As always, being a writer and doing my research, I checked out “should” in The Chambers Dictionary 12th edition where I found a loop back to “Shall” where there is a reference back to should and “shouldest or shouldst: orig expressing debt or moral obligation…” Are you getting the drift?
“Should” is a highly conditional and moral word and often peppered with guilt. “Shoulds” more often than not come with an unspoken condition or moral implication i.e. “You should do Yoga…”
The unspoken condition in the speakers mind might be something like – “Let’s face it those chakras of yours really need balancing” or it might be, “You might finally shift that fat” or “I think people will consider you to be cooler if you do…” These conditions are generally not communicated out loud.

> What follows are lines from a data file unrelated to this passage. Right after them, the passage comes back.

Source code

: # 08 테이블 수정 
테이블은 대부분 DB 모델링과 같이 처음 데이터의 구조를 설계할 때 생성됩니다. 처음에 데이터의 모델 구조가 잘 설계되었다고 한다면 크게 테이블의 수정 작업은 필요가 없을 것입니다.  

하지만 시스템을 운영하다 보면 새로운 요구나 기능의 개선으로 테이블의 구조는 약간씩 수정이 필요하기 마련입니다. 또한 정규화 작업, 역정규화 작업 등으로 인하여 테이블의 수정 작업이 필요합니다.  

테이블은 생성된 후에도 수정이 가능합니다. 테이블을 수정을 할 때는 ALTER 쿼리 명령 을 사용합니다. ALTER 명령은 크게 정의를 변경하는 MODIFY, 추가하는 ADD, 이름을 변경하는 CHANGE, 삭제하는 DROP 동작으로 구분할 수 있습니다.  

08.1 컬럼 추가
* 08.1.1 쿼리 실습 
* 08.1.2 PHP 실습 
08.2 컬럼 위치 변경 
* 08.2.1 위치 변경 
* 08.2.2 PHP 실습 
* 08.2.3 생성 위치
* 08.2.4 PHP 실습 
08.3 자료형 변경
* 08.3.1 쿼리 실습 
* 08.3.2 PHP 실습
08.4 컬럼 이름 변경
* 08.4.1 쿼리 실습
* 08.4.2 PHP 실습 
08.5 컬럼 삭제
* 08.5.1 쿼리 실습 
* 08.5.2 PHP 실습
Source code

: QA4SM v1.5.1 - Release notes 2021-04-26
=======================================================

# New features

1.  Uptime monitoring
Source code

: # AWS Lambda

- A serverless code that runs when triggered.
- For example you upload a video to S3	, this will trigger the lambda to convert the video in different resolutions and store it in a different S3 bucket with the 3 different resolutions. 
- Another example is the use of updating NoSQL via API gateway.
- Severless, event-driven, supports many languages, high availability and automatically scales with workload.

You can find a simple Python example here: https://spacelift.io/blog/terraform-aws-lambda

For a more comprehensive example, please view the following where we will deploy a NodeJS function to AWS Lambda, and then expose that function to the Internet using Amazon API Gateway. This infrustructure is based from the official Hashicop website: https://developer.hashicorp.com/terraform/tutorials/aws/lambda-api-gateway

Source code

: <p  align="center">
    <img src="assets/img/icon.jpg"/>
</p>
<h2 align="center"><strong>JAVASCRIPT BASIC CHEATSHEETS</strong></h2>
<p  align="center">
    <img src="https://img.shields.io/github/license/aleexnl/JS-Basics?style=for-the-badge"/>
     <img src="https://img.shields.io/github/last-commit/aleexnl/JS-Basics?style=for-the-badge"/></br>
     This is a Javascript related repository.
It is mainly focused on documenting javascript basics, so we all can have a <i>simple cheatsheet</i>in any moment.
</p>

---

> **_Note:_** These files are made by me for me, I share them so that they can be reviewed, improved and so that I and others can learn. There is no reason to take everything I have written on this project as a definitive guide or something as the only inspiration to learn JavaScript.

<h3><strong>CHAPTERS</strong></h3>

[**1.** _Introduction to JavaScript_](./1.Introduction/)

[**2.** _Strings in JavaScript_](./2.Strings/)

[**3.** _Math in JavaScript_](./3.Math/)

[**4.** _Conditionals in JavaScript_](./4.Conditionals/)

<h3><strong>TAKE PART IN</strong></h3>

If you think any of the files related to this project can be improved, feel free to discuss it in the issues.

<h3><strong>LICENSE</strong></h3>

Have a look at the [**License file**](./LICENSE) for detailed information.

Got one of those friends who frequently gives (unsolicited) advice on what you should and shouldn’t do? Cringe, smoke coming out of your ears and nostrils….. Here’s an appropriate response that will help them to be more mindful of their communication…
Friend: “You should…”
Response: “What will happen if I don’t?”
Friend: “You shouldn’t….”
Response: “What will happen if I do?”
As for those pesky politicians who come out and make statements like “All Australians should….”. Then there was the blog post I read around New Year that read, “Everyone should make …….their new year resolution”. My response to myself was “Everyone”? Who specifically? What if everyone i.e. the billions of human beings that inhabit the earth find the resolution a mismatch to their values? Wrong – enough of should – it’s time for you to should off.
To highlight the impact that language has on our lives below is an excerpt from a feature article I wrote for the then “She Australia” magazine in 2000 about life coaching including some info and insights about language.
Times may have changed yet language and its effects on our psyche and lives have not.
Excerpt from “She Australia’ magazine 2000
Need a LIFE? GET A COACH? – By Louise Crosby
MIND YOUR LANGUAGE
“Thou shalt not say should to thyself or others. How many times have you said,” I should go to the gym”, or “I should be a better listener”? Should is a conditional word and saturated with guilt, so it’s time to exorcise should and other confidence killers like never and always (generalisations), but (the negator), just (the minimiser) and try (the defeatist) from your vocabulary. You can replace never and always with “rarely” and “often” and but with “and” or “however”. When you mind your language you change your mind, behaviour and then your outcomes.”
How could your model of the world and your life be different when you change your language patterns? Something to think about..
What do you think – Is it time for you to eliminate the words should and shouldn’t from your vocab and stop “shoulding” on yourself and others?